(RECORDS SHOWN)

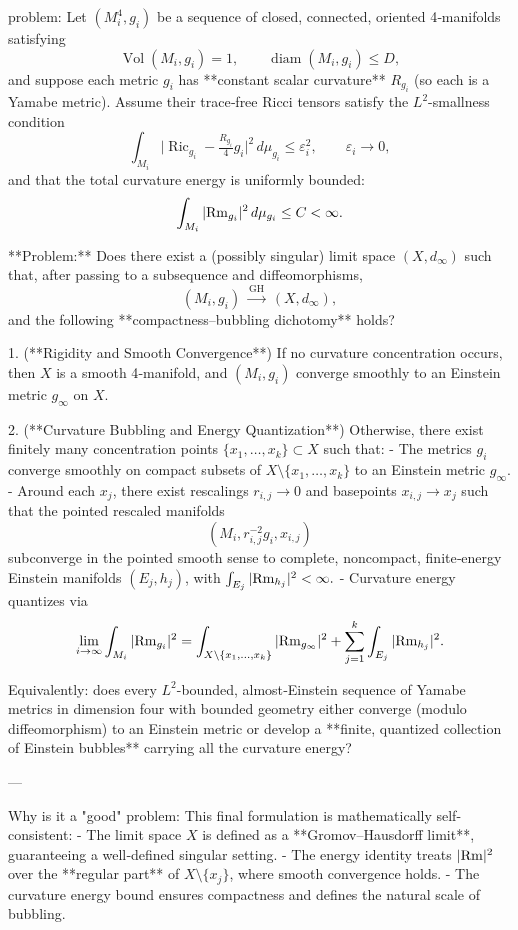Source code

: problem:  
Let \((M_i^4,g_i)\) be a sequence of closed, connected, oriented 4‑manifolds satisfying  
\[
\operatorname{Vol}(M_i,g_i)=1,\qquad \operatorname{diam}(M_i,g_i)\le D,
\]  
and suppose each metric \(g_i\) has **constant scalar curvature** \(R_{g_i}\) (so each is a Yamabe metric).  
Assume their trace‑free Ricci tensors satisfy the \(L^2\)-smallness condition  
\[
\int_{M_i}\Big|\operatorname{Ric}_{g_i} - \tfrac{R_{g_i}}{4}g_i\Big|^2\,d\mu_{g_i} \le \varepsilon_i^2,\qquad \varepsilon_i\to0,  
\]
and that the total curvature energy is uniformly bounded:
\[
\int_{M_i} |{\rm Rm}_{g_i}|^2\,d\mu_{g_i}\le C<\infty.
\]

**Problem:**  
Does there exist a (possibly singular) limit space \((X,d_\infty)\) such that, after passing to a subsequence and diffeomorphisms,
\[
(M_i,g_i) \;\xrightarrow{\mathrm{GH}}\; (X,d_\infty),
\]
and the following **compactness–bubbling dichotomy** holds?  

1. (**Rigidity and Smooth Convergence**)  
If no curvature concentration occurs, then \(X\) is a smooth 4‑manifold, and \((M_i,g_i)\) converge smoothly to an Einstein metric \(g_\infty\) on \(X\).  

2. (**Curvature Bubbling and Energy Quantization**)  
Otherwise, there exist finitely many concentration points \(\{x_1,\dots,x_k\}\subset X\) such that:
   - The metrics \(g_i\) converge smoothly on compact subsets of \(X\setminus\{x_1,\dots,x_k\}\) to an Einstein metric \(g_\infty\).
   - Around each \(x_j\), there exist rescalings \(r_{i,j}\to0\) and basepoints \(x_{i,j}\to x_j\) such that the pointed rescaled manifolds
     \[
     (M_i, r_{i,j}^{-2} g_i, x_{i,j})
     \]
     subconverge in the pointed smooth sense to complete, noncompact, finite‑energy Einstein manifolds \((E_j,h_j)\), with  
     \(\int_{E_j} |{\rm Rm}_{h_j}|^2 <\infty.\)
   - Curvature energy quantizes via
     \[
     \lim_{i\to\infty}\int_{M_i}|{\rm Rm}_{g_i}|^2
     = \int_{X\setminus\{x_1,\dots,x_k\}}|{\rm Rm}_{g_\infty}|^2
       + \sum_{j=1}^k \int_{E_j}|{\rm Rm}_{h_j}|^2.
     \]

Equivalently: does every \(L^2\)-bounded, almost‑Einstein sequence of Yamabe metrics in dimension four with bounded geometry either converge (modulo diffeomorphism) to an Einstein metric or develop a **finite, quantized collection of Einstein bubbles** carrying all the curvature energy?

---

Why is it a "good" problem:  
This final formulation is mathematically self-consistent:  
- The limit space \(X\) is defined as a **Gromov–Hausdorff limit**, guaranteeing a well‑defined singular setting.  
- The energy identity treats \(|{\rm Rm}|^2\) over the **regular part** of \(X\setminus\{x_j\}\), where smooth convergence holds.  
- The curvature energy bound ensures compactness and defines the natural scale of bubbling.  

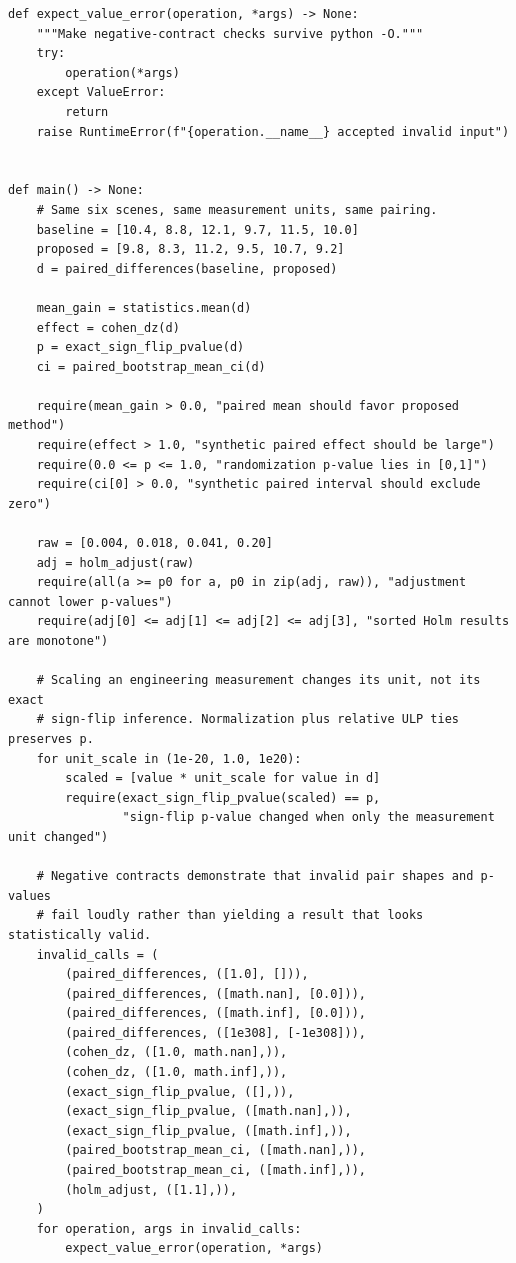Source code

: \begin{verbatim}
def expect_value_error(operation, *args) -> None:
    """Make negative-contract checks survive python -O."""
    try:
        operation(*args)
    except ValueError:
        return
    raise RuntimeError(f"{operation.__name__} accepted invalid input")


def main() -> None:
    # Same six scenes, same measurement units, same pairing.
    baseline = [10.4, 8.8, 12.1, 9.7, 11.5, 10.0]
    proposed = [9.8, 8.3, 11.2, 9.5, 10.7, 9.2]
    d = paired_differences(baseline, proposed)

    mean_gain = statistics.mean(d)
    effect = cohen_dz(d)
    p = exact_sign_flip_pvalue(d)
    ci = paired_bootstrap_mean_ci(d)

    require(mean_gain > 0.0, "paired mean should favor proposed method")
    require(effect > 1.0, "synthetic paired effect should be large")
    require(0.0 <= p <= 1.0, "randomization p-value lies in [0,1]")
    require(ci[0] > 0.0, "synthetic paired interval should exclude zero")

    raw = [0.004, 0.018, 0.041, 0.20]
    adj = holm_adjust(raw)
    require(all(a >= p0 for a, p0 in zip(adj, raw)), "adjustment cannot lower p-values")
    require(adj[0] <= adj[1] <= adj[2] <= adj[3], "sorted Holm results are monotone")

    # Scaling an engineering measurement changes its unit, not its exact
    # sign-flip inference. Normalization plus relative ULP ties preserves p.
    for unit_scale in (1e-20, 1.0, 1e20):
        scaled = [value * unit_scale for value in d]
        require(exact_sign_flip_pvalue(scaled) == p,
                "sign-flip p-value changed when only the measurement unit changed")

    # Negative contracts demonstrate that invalid pair shapes and p-values
    # fail loudly rather than yielding a result that looks statistically valid.
    invalid_calls = (
        (paired_differences, ([1.0], [])),
        (paired_differences, ([math.nan], [0.0])),
        (paired_differences, ([math.inf], [0.0])),
        (paired_differences, ([1e308], [-1e308])),
        (cohen_dz, ([1.0, math.nan],)),
        (cohen_dz, ([1.0, math.inf],)),
        (exact_sign_flip_pvalue, ([],)),
        (exact_sign_flip_pvalue, ([math.nan],)),
        (exact_sign_flip_pvalue, ([math.inf],)),
        (paired_bootstrap_mean_ci, ([math.nan],)),
        (paired_bootstrap_mean_ci, ([math.inf],)),
        (holm_adjust, ([1.1],)),
    )
    for operation, args in invalid_calls:
        expect_value_error(operation, *args)


\end{verbatim}
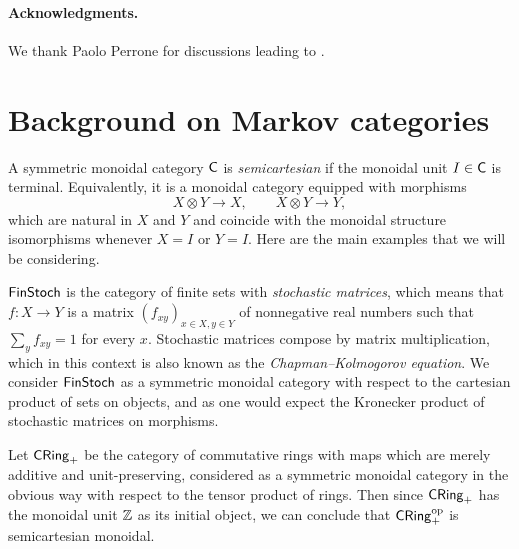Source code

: \documentclass[11pt]{article}
\begin{document}
\paragraph*{Acknowledgments.} We thank Paolo Perrone for discussions leading to .

\section{Background on Markov categories}\label{background}

A symmetric monoidal category $\mathsf{C}$ is \emph{semicartesian} if the monoidal unit $I \in \mathsf{C}$ is terminal. Equivalently, it is a monoidal category equipped with morphisms
\[
	X \otimes Y \longrightarrow X, \qquad X \otimes Y \longrightarrow Y,
\]
which are natural in $X$ and $Y$ and coincide with the monoidal structure isomorphisms whenever $X = I$ or $Y = I$. Here are the main examples that we will be considering.

\begin{example}
	\label{finstoch}
	$\operatorname{\mathsf{FinStoch}}$ is the category of finite sets with \emph{stochastic matrices}, which means that $f : X \to Y$ is a matrix $(f_{xy})_{x \in X,y \in Y}$ of nonnegative real numbers such that $\sum_y f_{xy} = 1$ for every $x$. Stochastic matrices compose by matrix multiplication, which in this context is also known as the \emph{Chapman--Kolmogorov equation}. We consider $\operatorname{\mathsf{FinStoch}}$ as a symmetric monoidal category with respect to the cartesian product of sets on objects, and as one would expect the Kronecker product of stochastic matrices on morphisms.
\end{example}

\begin{example}
	\label{cring}
	Let $\operatorname{\mathsf{CRing}}_+$ be the category of commutative rings with maps which are merely additive and unit-preserving, considered as a symmetric monoidal category in the obvious way with respect to the tensor product of rings. Then since $\operatorname{\mathsf{CRing}}_+$ has the monoidal unit $\mathbb{Z}$ as its initial object, we can conclude that $\operatorname{\mathsf{CRing}}_+^{\mathrm{op}}$ is semicartesian monoidal.
\end{example}
\end{document}
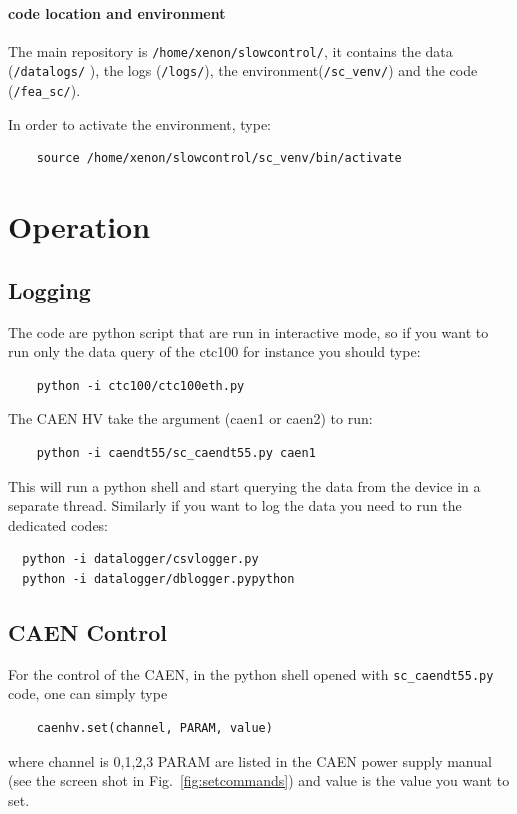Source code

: \documentclass{article}
\begin{document}
\paragraph{code location and environment}
The main repository is \verb|/home/xenon/slowcontrol/|, it contains the data (\verb |/datalogs/| ), the logs (\verb |/logs/|), the environment(\verb |/sc_venv/|)  and the code (\verb |/fea_sc/|). 

In order to activate the environment, type: \begin{verbatim}
    source /home/xenon/slowcontrol/sc_venv/bin/activate
\end{verbatim}

\section{Operation}
\subsection{Logging}
The code are python script that are run in interactive mode, so if you want to run only the data query of the  ctc100 for instance you should type:
\begin{verbatim}
    python -i ctc100/ctc100eth.py
\end{verbatim}
The CAEN HV take the argument (caen1 or caen2) to run:
\begin{verbatim}
    python -i caendt55/sc_caendt55.py caen1
\end{verbatim}
This will run a python shell and start querying the data from the device in a separate thread.
Similarly if you want to log the data you need to run the dedicated codes:
\begin{verbatim}
  python -i datalogger/csvlogger.py 
  python -i datalogger/dblogger.pypython 
\end{verbatim}

\subsection{CAEN Control}
For the control of the CAEN, in the python shell opened with \verb|sc_caendt55.py| code,  one can simply type 
\begin{verbatim}
    caenhv.set(channel, PARAM, value)
\end{verbatim}
where channel is 0,1,2,3 PARAM are listed in the CAEN power supply manual (see the screen shot in Fig.~\ref{fig:setcommands}) and value is the value you want to set.
\end{document}
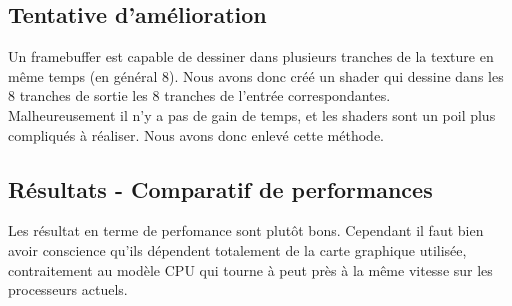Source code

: \documentclass[a4paper,10pt]{article}
\begin{document}
 
\subsection{Tentative d'amélioration}
Un framebuffer est capable de dessiner dans plusieurs tranches de la
texture en même temps (en général 8). Nous avons donc créé un shader qui dessine
dans les 8 tranches de sortie les 8 tranches de l'entrée
correspondantes.\\
Malheureusement il n'y a pas de gain de temps, et les shaders sont
un poil plus compliqués à réaliser. Nous avons donc enlevé cette méthode.

\subsection{Résultats - Comparatif de performances}
Les résultat en terme de perfomance sont plutôt bons. Cependant il faut
bien avoir conscience qu'ils dépendent totalement de la carte graphique utilisée,
contraitement au modèle CPU qui tourne à peut près à la même vitesse sur les processeurs
actuels.\\
\end{document}
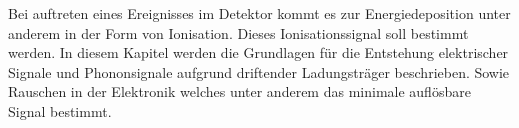 Bei auftreten eines Ereignisses im Detektor kommt es zur Energiedeposition unter anderem in der Form von Ionisation.
Dieses Ionisationssignal soll bestimmt werden.
In diesem Kapitel werden die Grundlagen für die Entstehung elektrischer Signale und Phononsignale aufgrund driftender Ladungsträger beschrieben.
Sowie Rauschen in der Elektronik welches unter anderem das minimale auflösbare Signal bestimmt.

(End RECORDS SHOWN)

#### TASK DETAILS:
Within the data above, filter for lines containing the word "werden" and copy each one.

#### WRITTEN ANSWER:
Dieses Ionisationssignal soll bestimmt werden.
In diesem Kapitel werden die Grundlagen für die Entstehung elektrischer Signale und Phononsignale aufgrund driftender Ladungsträger beschrieben.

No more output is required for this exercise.